Background


We draw much of the motivation for this work from one author's recent experience managing emerging technology needs of a personal online services division of a large company. Preliminary market research indicated that the major technical improvements needed to our online offerings were smarter search and personalization. The two initial web sites were concerned with offering medical information and community information, respectively. One challenge for the medical information site was the extensive medical vocabulary that was not well understood by typical users of the site. Thus, we believed that users would be served if we provided background information about medicine which could be used to organize the site as well as to expand or refine queries. Challenges for the community site included the many ways that information can be referred to and the breadth of information. An organization scheme and synonym based searching was particularly important in this site. Additionally these sites needed to run with standard commercial tools on a mainstream platform. Thus, any solution needed to be easily integrated with standard search technology, such as the Verity search tools [6].

We also looked for trends in web sites and found one common need in some of the more ambitious emerging services. Many sites (e.g., CitySearch[10], Quintillion[16], etc.) maintain information in either a commercial or proprietary database and then dynamically generate web pages. This provides much greater flexibility in terms of manipulation of data allowing such benefits as simple multiple view generation, compressed data storage, some capacity for type integrity checking, and, potentially, reasoning capabilities. From a site manager's perspective, this can provide the ability to update the look, feel, and function of a service with less effort and fewer errors while supporting automatic (or semi-automatic) global updates. We would want any search functionality to function with web sites which generate ephemeral web pages, only existing in response to a user query, and also with content that is stored in forms such as databases and knowledge bases.

We considered user needs and found, of course, that users desired search functionality with human-like understanding qualities. Beyond this ambitious need, users unfamiliar with a site require some information about the subject areas a site covers. Also, users may benefit from some structured support for site browsing beyond the usual: menu structure, site maps, and simple text searches. Therefore, we would like a search environment to support some organization and presentation of the general content on the site. Finally, users can benefit from tools which support generation of more accurate questions, particularly if access or speed issues are present. It then becomes even more important to help users make fewer inappropriate queries, and thus fewer requests from the server. We use background knowledge in support of all these goals: content introduction, structured browsing, and query refinement.

Additionally users may want to search data in multiple content sources, so searches that can access multiple sources transparently will be desirable. Further, it may be useful to limit the content sources searched. Thus, simple search modules should allow users to specify which sources to use; more advanced search functions will make informed choices for the user.

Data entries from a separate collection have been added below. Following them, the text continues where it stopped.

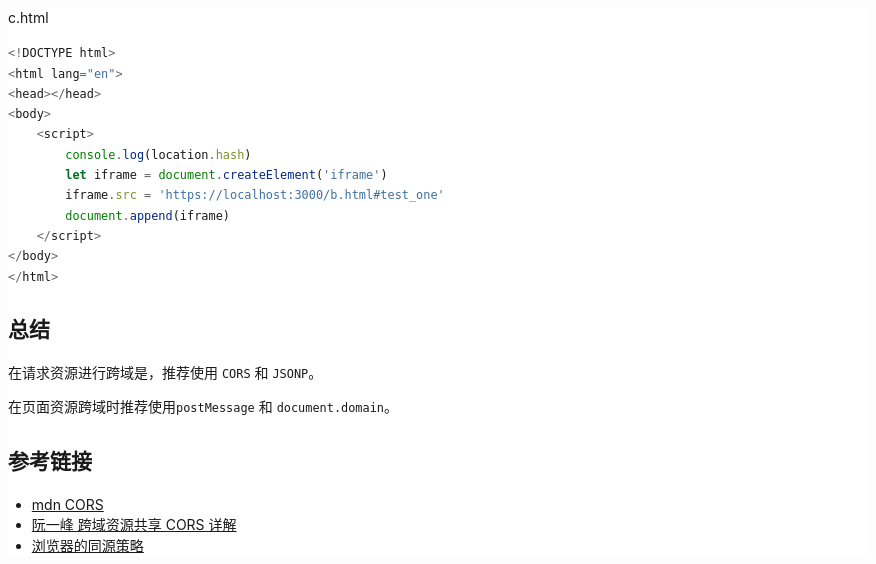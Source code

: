 c.html

```js
<!DOCTYPE html>
<html lang="en">
<head></head>
<body>
    <script>
        console.log(location.hash)
        let iframe = document.createElement('iframe')
        iframe.src = 'https://localhost:3000/b.html#test_one'
        document.append(iframe)
    </script>
</body>
</html>
```

## 总结

在请求资源进行跨域是，推荐使用 `CORS` 和 `JSONP`。

在页面资源跨域时推荐使用`postMessage` 和 `document.domain`。

## 参考链接

- [mdn CORS](https://developer.mozilla.org/zh-CN/docs/Web/HTTP/CORS)
- [阮一峰 跨域资源共享 CORS 详解](http://www.ruanyifeng.com/blog/2016/04/cors.html)
- [浏览器的同源策略](https://developer.mozilla.org/zh-CN/docs/Web/Security/Same-origin_policy)

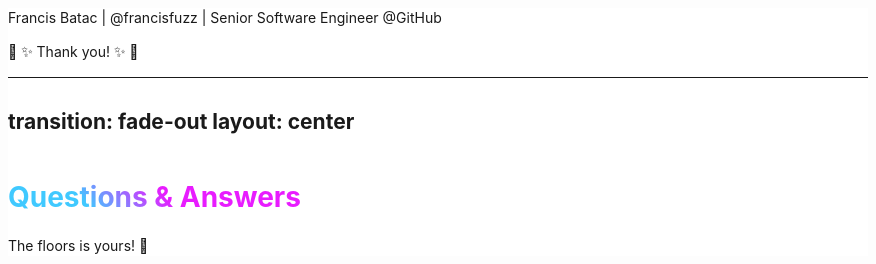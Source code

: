 Francis Batac | @francisfuzz | Senior Software Engineer @GitHub

🫧 ✨ Thank you! ✨ 🫧

<style>
h1 {
  background-color: #40C9FF;
  background-image: linear-gradient(45deg, #40C9FF 10%, #E81CFF 20%);
  background-size: 100%;
  -webkit-background-clip: text;
  -moz-background-clip: text;
  -webkit-text-fill-color: transparent;
  -moz-text-fill-color: transparent;
}
</style>

---
transition: fade-out
layout: center
---

# Questions & Answers

The floors is yours! 🎤

<style>
h1 {
  background-color: #40C9FF;
  background-image: linear-gradient(45deg, #40C9FF 10%, #E81CFF 20%);
  background-size: 100%;
  -webkit-background-clip: text;
  -moz-background-clip: text;
  -webkit-text-fill-color: transparent;
  -moz-text-fill-color: transparent;
}
</style>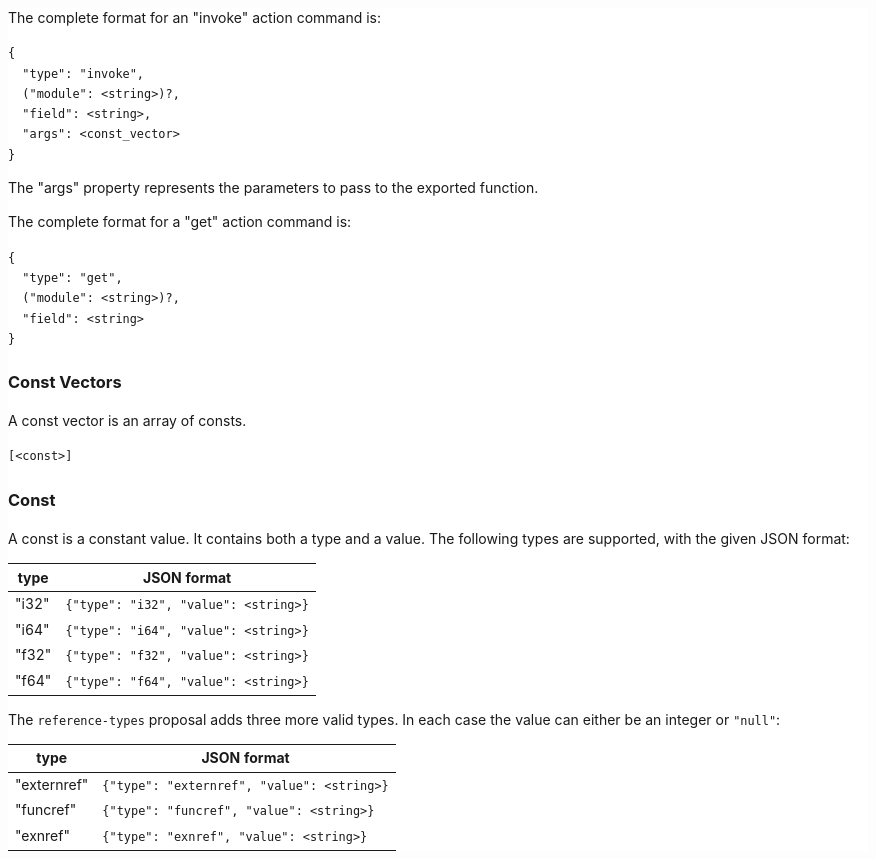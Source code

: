 The complete format for an "invoke" action command is:

```
{
  "type": "invoke",
  ("module": <string>)?,
  "field": <string>,
  "args": <const_vector>
}
```

The "args" property represents the parameters to pass to the exported function.

The complete format for a "get" action command is:

```
{
  "type": "get",
  ("module": <string>)?,
  "field": <string>
}
```

### Const Vectors

A const vector is an array of consts.

```
[<const>]
```

### Const

A const is a constant value. It contains both a type and a value. The following
types are supported, with the given JSON format:

| type | JSON format |
| - | - |
| "i32" | `{"type": "i32", "value": <string>}` |
| "i64" | `{"type": "i64", "value": <string>}` |
| "f32" | `{"type": "f32", "value": <string>}` |
| "f64" | `{"type": "f64", "value": <string>}` |

The `reference-types` proposal adds three more valid types. In each case the
value can either be an integer or `"null"`:

| type | JSON format |
| - | - |
| "externref" | `{"type": "externref", "value": <string>}` |
| "funcref" | `{"type": "funcref", "value": <string>}` |
| "exnref" | `{"type": "exnref", "value": <string>}` |
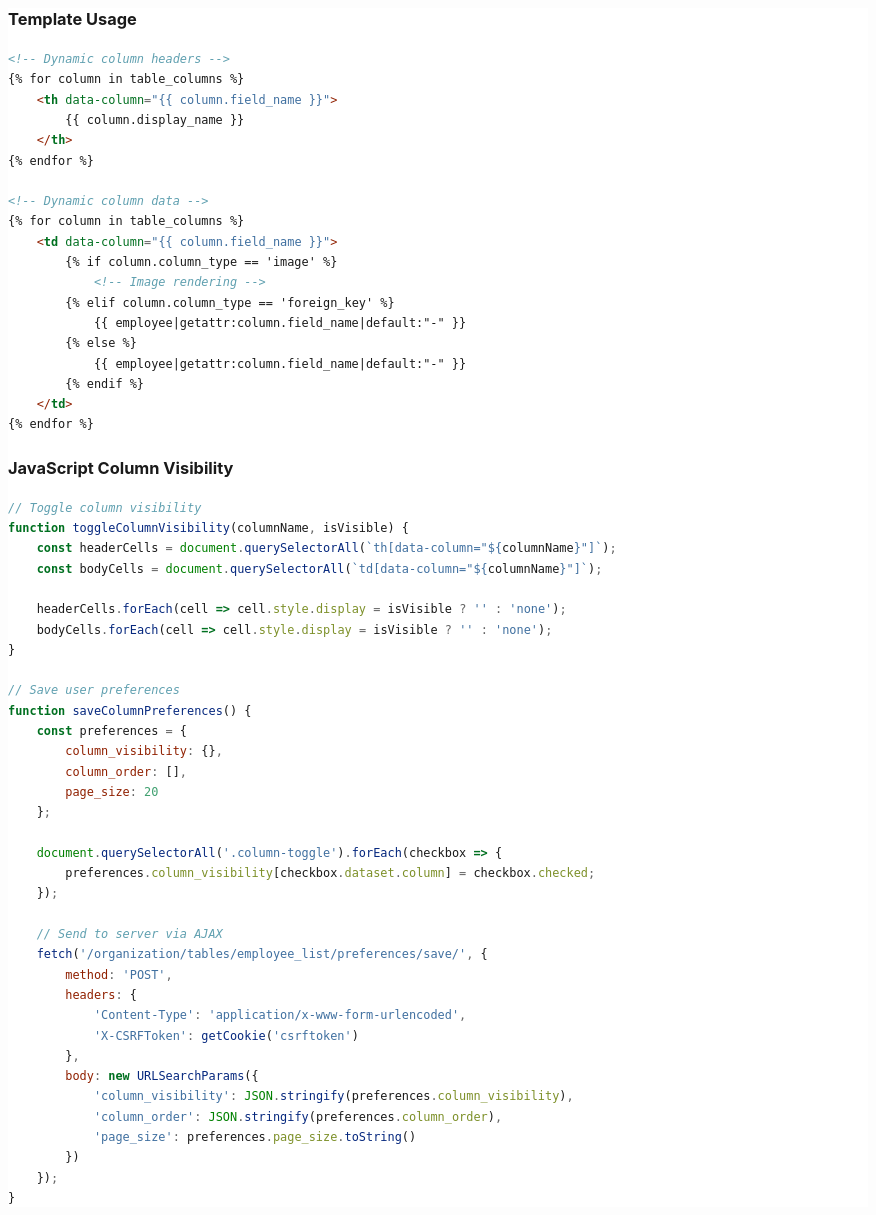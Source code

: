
 ```python
```

### Template Usage

```html
<!-- Dynamic column headers -->
{% for column in table_columns %}
    <th data-column="{{ column.field_name }}">
        {{ column.display_name }}
    </th>
{% endfor %}

<!-- Dynamic column data -->
{% for column in table_columns %}
    <td data-column="{{ column.field_name }}">
        {% if column.column_type == 'image' %}
            <!-- Image rendering -->
        {% elif column.column_type == 'foreign_key' %}
            {{ employee|getattr:column.field_name|default:"-" }}
        {% else %}
            {{ employee|getattr:column.field_name|default:"-" }}
        {% endif %}
    </td>
{% endfor %}
```

### JavaScript Column Visibility

```javascript
// Toggle column visibility
function toggleColumnVisibility(columnName, isVisible) {
    const headerCells = document.querySelectorAll(`th[data-column="${columnName}"]`);
    const bodyCells = document.querySelectorAll(`td[data-column="${columnName}"]`);
    
    headerCells.forEach(cell => cell.style.display = isVisible ? '' : 'none');
    bodyCells.forEach(cell => cell.style.display = isVisible ? '' : 'none');
}

// Save user preferences
function saveColumnPreferences() {
    const preferences = {
        column_visibility: {},
        column_order: [],
        page_size: 20
    };
    
    document.querySelectorAll('.column-toggle').forEach(checkbox => {
        preferences.column_visibility[checkbox.dataset.column] = checkbox.checked;
    });
    
    // Send to server via AJAX
    fetch('/organization/tables/employee_list/preferences/save/', {
        method: 'POST',
        headers: {
            'Content-Type': 'application/x-www-form-urlencoded',
            'X-CSRFToken': getCookie('csrftoken')
        },
        body: new URLSearchParams({
            'column_visibility': JSON.stringify(preferences.column_visibility),
            'column_order': JSON.stringify(preferences.column_order),
            'page_size': preferences.page_size.toString()
        })
    });
}
```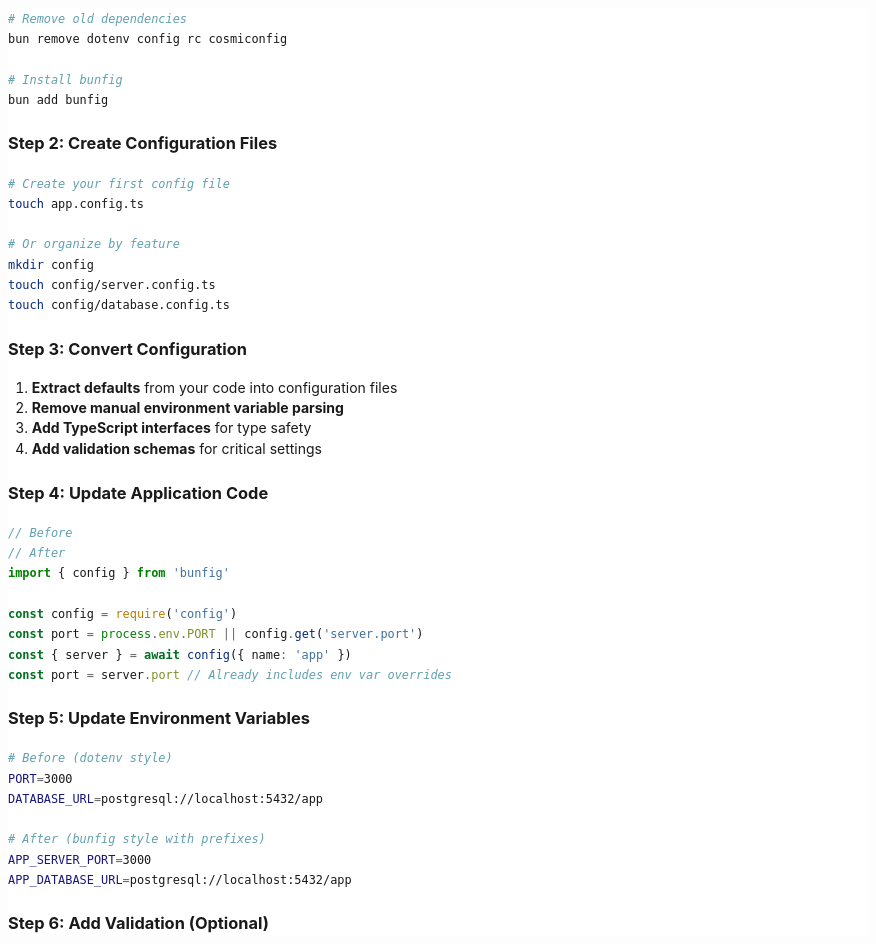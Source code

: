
 ```bash
# Remove old dependencies
bun remove dotenv config rc cosmiconfig

# Install bunfig
bun add bunfig
```

### Step 2: Create Configuration Files

```bash
# Create your first config file
touch app.config.ts

# Or organize by feature
mkdir config
touch config/server.config.ts
touch config/database.config.ts
```

### Step 3: Convert Configuration

1. **Extract defaults** from your code into configuration files
2. **Remove manual environment variable parsing**
3. **Add TypeScript interfaces** for type safety
4. **Add validation schemas** for critical settings

### Step 4: Update Application Code

```ts
// Before
// After
import { config } from 'bunfig'

const config = require('config')
const port = process.env.PORT || config.get('server.port')
const { server } = await config({ name: 'app' })
const port = server.port // Already includes env var overrides
```

### Step 5: Update Environment Variables

```bash
# Before (dotenv style)
PORT=3000
DATABASE_URL=postgresql://localhost:5432/app

# After (bunfig style with prefixes)
APP_SERVER_PORT=3000
APP_DATABASE_URL=postgresql://localhost:5432/app
```

### Step 6: Add Validation (Optional)
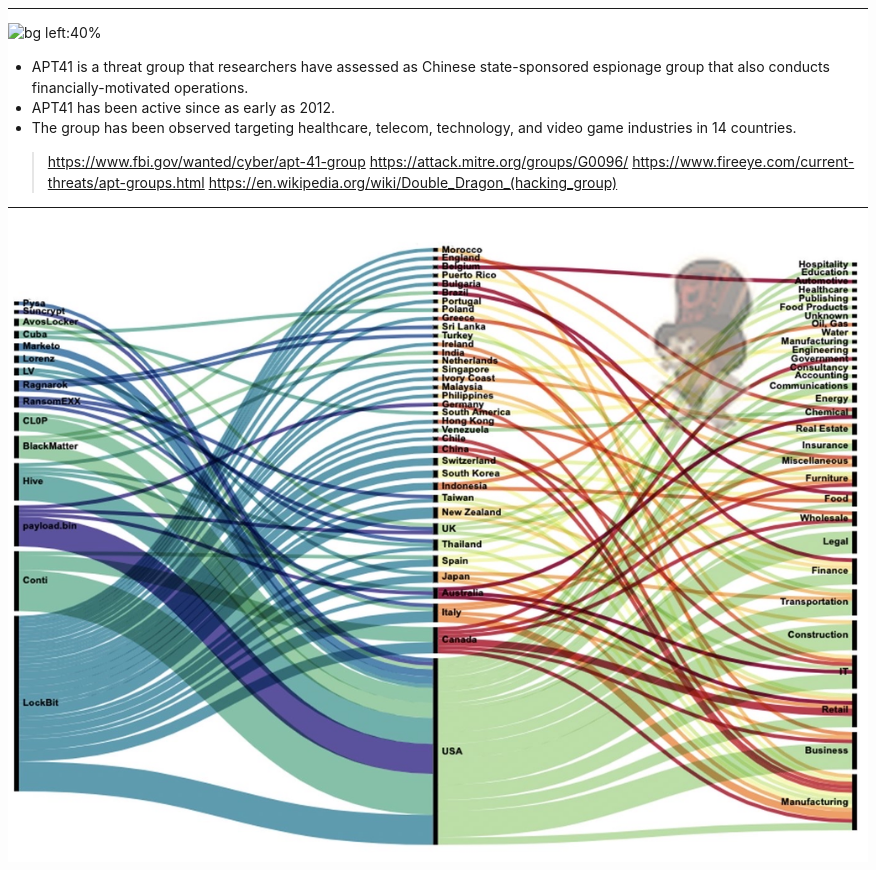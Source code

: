 

---

![bg left:40%](https://www.fbi.gov/@@dvpdffiles/9/b/9b0a5435190f4902a5d88e3b1c047659/normal/dump_1.gif)

- APT41 is a threat group that researchers have assessed as Chinese state-sponsored espionage group that also conducts financially-motivated operations.
- APT41 has been active since as early as 2012.
- The group has been observed targeting healthcare, telecom, technology, and video game industries in 14 countries.

> https://www.fbi.gov/wanted/cyber/apt-41-group
> https://attack.mitre.org/groups/G0096/
> https://www.fireeye.com/current-threats/apt-groups.html
> https://en.wikipedia.org/wiki/Double_Dragon_(hacking_group)



---

![center w:29em](images/BEC/ransomware-groups.png)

There is an unquestionable benefit to using structured search language to find information on a web site. However, learning and remembering a search language puts a burden on the novice or infrequent user. We would like to provide a way for low level users to derive the benefits of structured searches without requiring them to have to learn Boolean terminology.

Another trend in web sites is that content generation is distributed. Community sites and event calendars, for example, are likely to have more correct and up to date information if the content responsibility lies with the local organization rather than with a central repository. Thus, we find that both users and content providers will be the people who know the domain the best, and in fact, there may be no domain expert on a central community support staff. Thus, we would like any search that uses background knowledge to have a source of knowledge collection that can utilize the domain knowledge in the community rather than just the domain knowledge of a central repository.